--- TO DO ---
Within the records, find every line that includes the word "must" and copy it.

--- RECORD SET ---
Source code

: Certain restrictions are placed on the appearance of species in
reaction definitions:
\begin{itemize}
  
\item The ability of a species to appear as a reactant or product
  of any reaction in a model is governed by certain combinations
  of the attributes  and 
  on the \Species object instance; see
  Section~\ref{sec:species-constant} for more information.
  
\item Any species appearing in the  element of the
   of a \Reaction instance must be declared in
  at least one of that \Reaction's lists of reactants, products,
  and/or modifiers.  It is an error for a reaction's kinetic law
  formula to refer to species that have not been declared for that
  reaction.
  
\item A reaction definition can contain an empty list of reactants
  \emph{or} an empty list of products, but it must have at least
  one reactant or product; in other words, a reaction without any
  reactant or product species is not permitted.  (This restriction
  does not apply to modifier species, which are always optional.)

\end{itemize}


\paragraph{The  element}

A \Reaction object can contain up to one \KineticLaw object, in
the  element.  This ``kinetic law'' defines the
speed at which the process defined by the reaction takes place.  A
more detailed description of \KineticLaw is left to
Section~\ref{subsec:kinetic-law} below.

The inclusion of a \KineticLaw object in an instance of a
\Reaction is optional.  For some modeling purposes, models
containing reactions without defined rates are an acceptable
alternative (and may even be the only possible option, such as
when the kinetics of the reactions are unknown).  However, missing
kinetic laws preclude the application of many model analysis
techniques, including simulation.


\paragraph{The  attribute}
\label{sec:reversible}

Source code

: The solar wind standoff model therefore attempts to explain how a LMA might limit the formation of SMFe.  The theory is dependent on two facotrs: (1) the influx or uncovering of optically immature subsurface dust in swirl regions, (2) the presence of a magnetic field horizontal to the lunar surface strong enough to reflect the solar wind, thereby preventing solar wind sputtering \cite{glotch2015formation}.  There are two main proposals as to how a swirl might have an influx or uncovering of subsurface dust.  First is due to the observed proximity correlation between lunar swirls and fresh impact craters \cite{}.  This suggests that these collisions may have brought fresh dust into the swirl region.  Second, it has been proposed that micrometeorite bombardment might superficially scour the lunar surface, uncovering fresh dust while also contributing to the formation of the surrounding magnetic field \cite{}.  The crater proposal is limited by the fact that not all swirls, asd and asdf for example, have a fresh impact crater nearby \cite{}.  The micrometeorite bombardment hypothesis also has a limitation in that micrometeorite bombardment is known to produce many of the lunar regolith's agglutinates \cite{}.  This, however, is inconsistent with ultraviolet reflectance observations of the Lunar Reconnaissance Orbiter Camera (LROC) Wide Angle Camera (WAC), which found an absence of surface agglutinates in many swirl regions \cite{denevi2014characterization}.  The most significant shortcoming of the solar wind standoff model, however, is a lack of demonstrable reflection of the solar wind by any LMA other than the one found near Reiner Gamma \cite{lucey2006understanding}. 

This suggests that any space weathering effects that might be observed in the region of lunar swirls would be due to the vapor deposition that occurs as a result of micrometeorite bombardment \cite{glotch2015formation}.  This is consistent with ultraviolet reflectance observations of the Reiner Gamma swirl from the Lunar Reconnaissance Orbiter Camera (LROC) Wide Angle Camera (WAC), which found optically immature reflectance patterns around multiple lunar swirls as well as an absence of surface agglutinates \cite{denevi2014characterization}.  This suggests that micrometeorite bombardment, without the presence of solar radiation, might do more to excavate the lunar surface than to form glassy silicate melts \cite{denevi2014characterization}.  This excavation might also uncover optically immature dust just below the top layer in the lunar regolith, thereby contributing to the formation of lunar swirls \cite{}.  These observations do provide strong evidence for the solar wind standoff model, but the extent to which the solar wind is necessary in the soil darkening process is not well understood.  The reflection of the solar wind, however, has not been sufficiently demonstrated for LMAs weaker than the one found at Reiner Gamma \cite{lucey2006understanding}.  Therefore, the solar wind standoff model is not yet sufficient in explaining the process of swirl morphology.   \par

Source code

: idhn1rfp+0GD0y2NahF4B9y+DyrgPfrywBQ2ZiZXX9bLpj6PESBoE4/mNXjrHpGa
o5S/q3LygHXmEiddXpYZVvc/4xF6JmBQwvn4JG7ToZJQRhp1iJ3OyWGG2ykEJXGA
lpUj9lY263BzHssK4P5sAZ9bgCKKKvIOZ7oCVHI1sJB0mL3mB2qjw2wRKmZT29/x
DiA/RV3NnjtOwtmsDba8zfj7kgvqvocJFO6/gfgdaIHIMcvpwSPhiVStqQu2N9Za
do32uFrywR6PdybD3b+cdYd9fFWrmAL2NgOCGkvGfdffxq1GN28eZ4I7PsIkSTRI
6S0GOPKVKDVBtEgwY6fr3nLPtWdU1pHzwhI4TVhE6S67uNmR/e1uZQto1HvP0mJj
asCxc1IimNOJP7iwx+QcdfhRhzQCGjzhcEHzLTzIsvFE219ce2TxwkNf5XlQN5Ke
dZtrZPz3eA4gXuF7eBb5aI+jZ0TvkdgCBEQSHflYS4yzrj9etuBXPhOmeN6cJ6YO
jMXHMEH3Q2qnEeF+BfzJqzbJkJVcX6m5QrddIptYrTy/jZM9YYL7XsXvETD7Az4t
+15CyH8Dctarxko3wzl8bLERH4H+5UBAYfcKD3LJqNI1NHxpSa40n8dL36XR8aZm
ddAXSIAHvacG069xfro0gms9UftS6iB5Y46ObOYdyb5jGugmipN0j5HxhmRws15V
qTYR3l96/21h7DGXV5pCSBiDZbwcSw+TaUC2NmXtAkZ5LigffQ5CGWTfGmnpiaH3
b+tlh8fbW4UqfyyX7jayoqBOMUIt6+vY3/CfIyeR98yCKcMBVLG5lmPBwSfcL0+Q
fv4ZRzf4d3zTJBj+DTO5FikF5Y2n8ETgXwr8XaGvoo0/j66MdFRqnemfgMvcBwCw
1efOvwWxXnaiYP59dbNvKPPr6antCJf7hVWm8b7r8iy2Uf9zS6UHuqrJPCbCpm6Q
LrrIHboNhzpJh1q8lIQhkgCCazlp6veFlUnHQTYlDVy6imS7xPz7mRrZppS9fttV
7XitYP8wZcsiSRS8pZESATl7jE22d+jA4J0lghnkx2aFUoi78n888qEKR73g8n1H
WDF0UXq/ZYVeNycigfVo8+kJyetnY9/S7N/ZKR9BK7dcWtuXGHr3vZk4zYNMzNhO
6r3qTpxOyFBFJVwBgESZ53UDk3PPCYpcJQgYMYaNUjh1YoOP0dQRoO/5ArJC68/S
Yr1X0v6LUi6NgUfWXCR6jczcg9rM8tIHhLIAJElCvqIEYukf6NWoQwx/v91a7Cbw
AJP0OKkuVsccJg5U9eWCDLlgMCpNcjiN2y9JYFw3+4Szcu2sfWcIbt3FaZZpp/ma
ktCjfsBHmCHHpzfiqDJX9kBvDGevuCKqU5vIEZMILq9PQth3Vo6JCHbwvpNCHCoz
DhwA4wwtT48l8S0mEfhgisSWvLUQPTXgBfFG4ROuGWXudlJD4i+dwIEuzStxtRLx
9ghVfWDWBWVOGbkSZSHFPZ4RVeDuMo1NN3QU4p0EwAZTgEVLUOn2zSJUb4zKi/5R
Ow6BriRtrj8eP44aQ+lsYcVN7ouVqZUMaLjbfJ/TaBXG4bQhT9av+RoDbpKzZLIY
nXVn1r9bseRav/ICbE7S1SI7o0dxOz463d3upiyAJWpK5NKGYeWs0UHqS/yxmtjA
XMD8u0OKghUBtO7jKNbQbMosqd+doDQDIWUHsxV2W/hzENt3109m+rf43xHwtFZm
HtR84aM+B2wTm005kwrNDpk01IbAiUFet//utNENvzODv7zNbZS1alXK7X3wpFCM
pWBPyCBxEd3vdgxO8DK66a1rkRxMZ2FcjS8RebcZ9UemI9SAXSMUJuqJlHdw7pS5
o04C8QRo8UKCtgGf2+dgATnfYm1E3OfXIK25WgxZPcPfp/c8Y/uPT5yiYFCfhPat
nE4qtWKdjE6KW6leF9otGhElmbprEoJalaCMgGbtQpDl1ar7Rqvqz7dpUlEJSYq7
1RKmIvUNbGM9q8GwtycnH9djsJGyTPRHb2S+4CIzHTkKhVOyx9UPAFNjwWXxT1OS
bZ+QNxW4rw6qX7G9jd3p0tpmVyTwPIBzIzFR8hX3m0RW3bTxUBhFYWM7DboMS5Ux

--- COMPLETED TASK ---
   of a \Reaction instance must be declared in
  \emph{or} an empty list of products, but it must have at least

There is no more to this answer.